Пленка нашлась, и кадры, к счастью, сохранились. Они вошли в художественный фильм «Воспоминание».
…На экране за столом сидит солдат. Лицо Высоцкого без грима, только нижние веки краснее, чем обычно, и лицо тяжелее. На столе карта, рядом бутылка и стакан. К стене приставлены костыли. У стола беленький мальчик. Солдат водит пальцем по карте и разбирает давний бой. Не рассказывает мальчику, как воевал, не гордится боевым прошлым, но живет в том бою. Он не вышел из этого боя. И, кажется, никогда уже не выйдет. Скользнули и грохнулись об пол костыли. Солдат замолчал и погрузился в свои мысли. А потом запел:
Полчаса до атаки,
скоро снова на танки.
Снова слушать
разрывов конце-е-ерт…
И песня, и выпевание слов – из тех давних лет.
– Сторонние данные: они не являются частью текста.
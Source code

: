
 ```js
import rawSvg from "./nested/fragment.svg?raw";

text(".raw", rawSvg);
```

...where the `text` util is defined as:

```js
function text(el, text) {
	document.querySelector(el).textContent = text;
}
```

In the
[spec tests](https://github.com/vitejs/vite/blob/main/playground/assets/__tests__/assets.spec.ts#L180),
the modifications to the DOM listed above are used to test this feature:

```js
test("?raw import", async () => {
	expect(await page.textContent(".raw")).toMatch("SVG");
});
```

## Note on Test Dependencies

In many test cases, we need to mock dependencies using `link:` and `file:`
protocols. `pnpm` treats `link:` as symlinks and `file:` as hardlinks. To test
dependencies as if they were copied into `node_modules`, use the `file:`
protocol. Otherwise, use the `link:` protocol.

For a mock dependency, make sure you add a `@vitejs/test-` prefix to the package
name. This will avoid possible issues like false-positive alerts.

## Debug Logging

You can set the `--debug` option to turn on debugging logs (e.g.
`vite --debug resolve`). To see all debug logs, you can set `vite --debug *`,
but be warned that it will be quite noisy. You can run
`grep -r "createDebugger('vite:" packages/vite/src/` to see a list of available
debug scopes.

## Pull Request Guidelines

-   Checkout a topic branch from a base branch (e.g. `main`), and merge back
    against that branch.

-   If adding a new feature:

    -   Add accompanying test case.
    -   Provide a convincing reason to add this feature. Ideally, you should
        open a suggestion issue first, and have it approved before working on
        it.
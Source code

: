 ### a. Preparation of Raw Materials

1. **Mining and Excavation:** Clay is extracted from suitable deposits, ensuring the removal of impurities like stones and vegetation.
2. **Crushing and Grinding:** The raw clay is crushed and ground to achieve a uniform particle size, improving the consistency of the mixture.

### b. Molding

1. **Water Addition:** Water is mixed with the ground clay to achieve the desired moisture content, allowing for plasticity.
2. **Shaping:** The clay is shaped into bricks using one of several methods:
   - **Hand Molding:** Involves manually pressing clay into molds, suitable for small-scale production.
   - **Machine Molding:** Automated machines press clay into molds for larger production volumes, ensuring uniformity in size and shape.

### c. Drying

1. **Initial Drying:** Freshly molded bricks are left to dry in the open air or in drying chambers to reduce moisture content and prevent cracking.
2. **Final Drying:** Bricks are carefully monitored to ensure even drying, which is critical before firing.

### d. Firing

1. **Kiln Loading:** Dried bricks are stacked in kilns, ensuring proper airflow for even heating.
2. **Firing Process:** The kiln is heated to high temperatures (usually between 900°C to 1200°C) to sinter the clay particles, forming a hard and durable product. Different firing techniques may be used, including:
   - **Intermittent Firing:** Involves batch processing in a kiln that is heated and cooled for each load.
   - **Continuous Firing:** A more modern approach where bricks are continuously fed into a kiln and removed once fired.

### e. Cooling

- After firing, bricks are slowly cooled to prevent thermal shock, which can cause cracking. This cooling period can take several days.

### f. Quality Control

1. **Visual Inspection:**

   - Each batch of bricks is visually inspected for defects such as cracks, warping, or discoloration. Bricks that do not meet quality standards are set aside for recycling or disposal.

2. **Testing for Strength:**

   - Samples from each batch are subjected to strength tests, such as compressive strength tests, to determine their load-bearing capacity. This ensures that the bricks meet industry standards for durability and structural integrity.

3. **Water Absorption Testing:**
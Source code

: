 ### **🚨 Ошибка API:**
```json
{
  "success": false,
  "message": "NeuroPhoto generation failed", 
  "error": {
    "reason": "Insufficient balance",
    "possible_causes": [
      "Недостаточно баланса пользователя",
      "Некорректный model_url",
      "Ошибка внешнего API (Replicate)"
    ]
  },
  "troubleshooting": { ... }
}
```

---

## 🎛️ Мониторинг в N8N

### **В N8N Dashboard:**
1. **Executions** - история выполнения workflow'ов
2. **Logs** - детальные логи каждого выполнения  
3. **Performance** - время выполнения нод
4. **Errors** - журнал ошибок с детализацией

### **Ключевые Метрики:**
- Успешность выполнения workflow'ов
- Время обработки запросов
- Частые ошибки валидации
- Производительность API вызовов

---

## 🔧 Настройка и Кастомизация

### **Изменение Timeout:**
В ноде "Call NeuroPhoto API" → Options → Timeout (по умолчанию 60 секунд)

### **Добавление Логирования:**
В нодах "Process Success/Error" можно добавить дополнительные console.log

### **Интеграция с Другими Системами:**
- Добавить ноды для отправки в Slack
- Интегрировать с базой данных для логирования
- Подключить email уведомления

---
Из тех поездов, в которые, хватаясь за поручни, взбирались инвалиды и катились от одного купе к другому на своих подшипниках и пели так, что было страшно и стыдно протянуть деньги.
Кровавой военной работе – защите своей земли – были отданы не только руки и ноги, но сознание целого поколения. Вот что сыграл Высоцкий «просто так, для души».
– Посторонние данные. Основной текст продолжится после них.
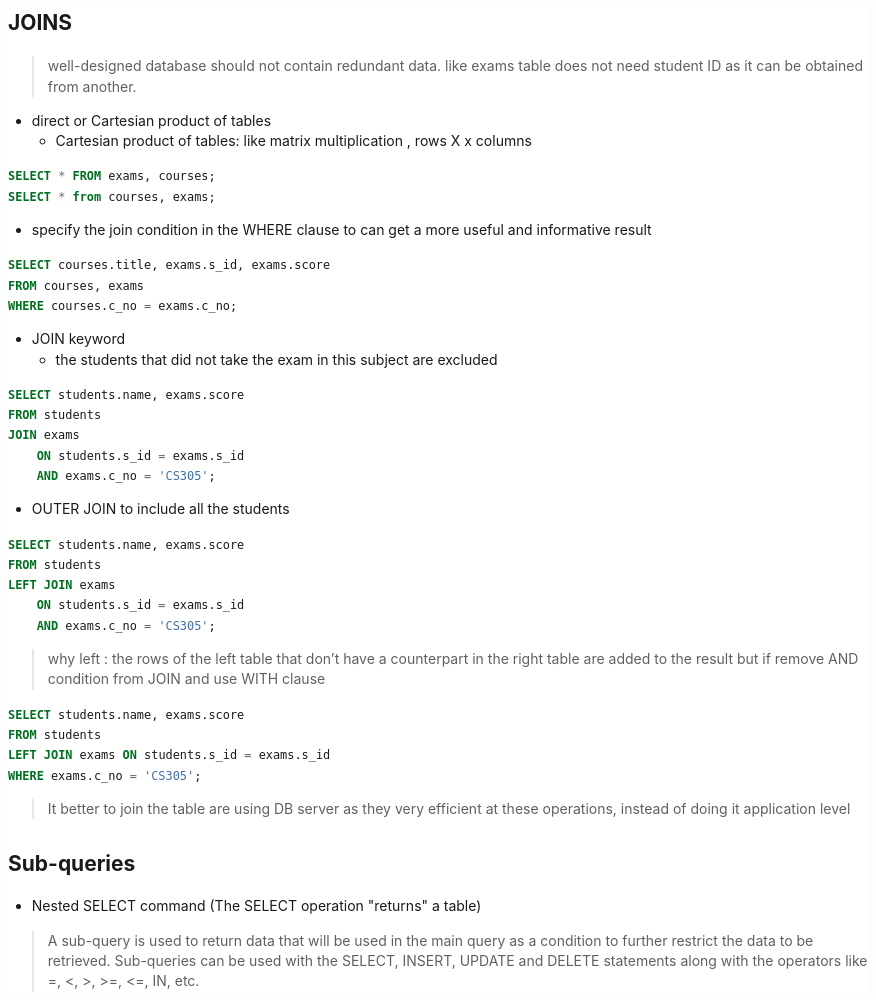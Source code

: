 ## JOINS
>  well-designed database should not contain redundant data.
> like exams table does not need student ID as it can be obtained from another.

- direct or Cartesian product of tables
  - Cartesian product of tables: like matrix multiplication , rows X x columns
```SQL
SELECT * FROM exams, courses; 
SELECT * from courses, exams;
```
- specify the join condition in the WHERE clause to can get a more useful and informative result
```SQL
SELECT courses.title, exams.s_id, exams.score
FROM courses, exams
WHERE courses.c_no = exams.c_no;
```

- JOIN keyword 
  -  the students that did not take the exam in this subject are excluded
```SQL
SELECT students.name, exams.score
FROM students
JOIN exams
    ON students.s_id = exams.s_id
    AND exams.c_no = 'CS305';   
```
- OUTER JOIN to include all the students
```SQL
SELECT students.name, exams.score
FROM students
LEFT JOIN exams
    ON students.s_id = exams.s_id
    AND exams.c_no = 'CS305'; 
```
> why left : the rows of the left table that don’t have a counterpart in the right table are added to the result 
> but if remove AND condition from JOIN and use WITH clause
```SQL
SELECT students.name, exams.score
FROM students
LEFT JOIN exams ON students.s_id = exams.s_id
WHERE exams.c_no = 'CS305';
```

> It better to join the table are using DB server as they very efficient at these operations, 
> instead of doing it application level


## Sub-queries 
- Nested SELECT command (The SELECT operation "returns" a table)
> A sub-query is used to return data that will be used in the main query as a condition to 
> further restrict the data to be retrieved.
>Sub-queries can be used with the SELECT, INSERT, UPDATE and DELETE statements along with the 
> operators like =, <, >, >=, <=, IN, etc.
Когда Высоцкий пел или играл, всегда казалось, что идет какой-то бой. В этом голосе можно было расслышать лязг металла, скрежет тормозов, торжественный трубный звук и предсмертный стон – все, что в бою звучит вокруг человека и внутри его. Когда исполнительское искусство встало рядом с авторским, слилось и соединилось с ним, оно, по меньшей мере, удвоило свои творческие возможности. В его исполнительском искусстве – удивительная простота.
Творческих дневников Высоцкий не вел. Есть только отрывочные, случайные записи. Их немного. Вот одна: «Профессия наша – пламень страшный. И не сгореть, если по совести, нельзя».
Владимир Высоцкий себя не щадил. Он как будто знал, времени мало. Поэтому и успел так много за свои сорок два года: на сцене, в поэзии, кино, на эстраде.
«Мне есть что спеть», – писал Владимир Семенович незадолго до смерти. И он был прав. Если взять последние 16 лет его жизни, то на каждый месяц в среднем приходились один фильм, одна-две театральные роли, три-четыре песни, два-три стихотворения. И это, не считая работы над пластинками, радиоспектаклями, а также многочисленных гастролей и концертов.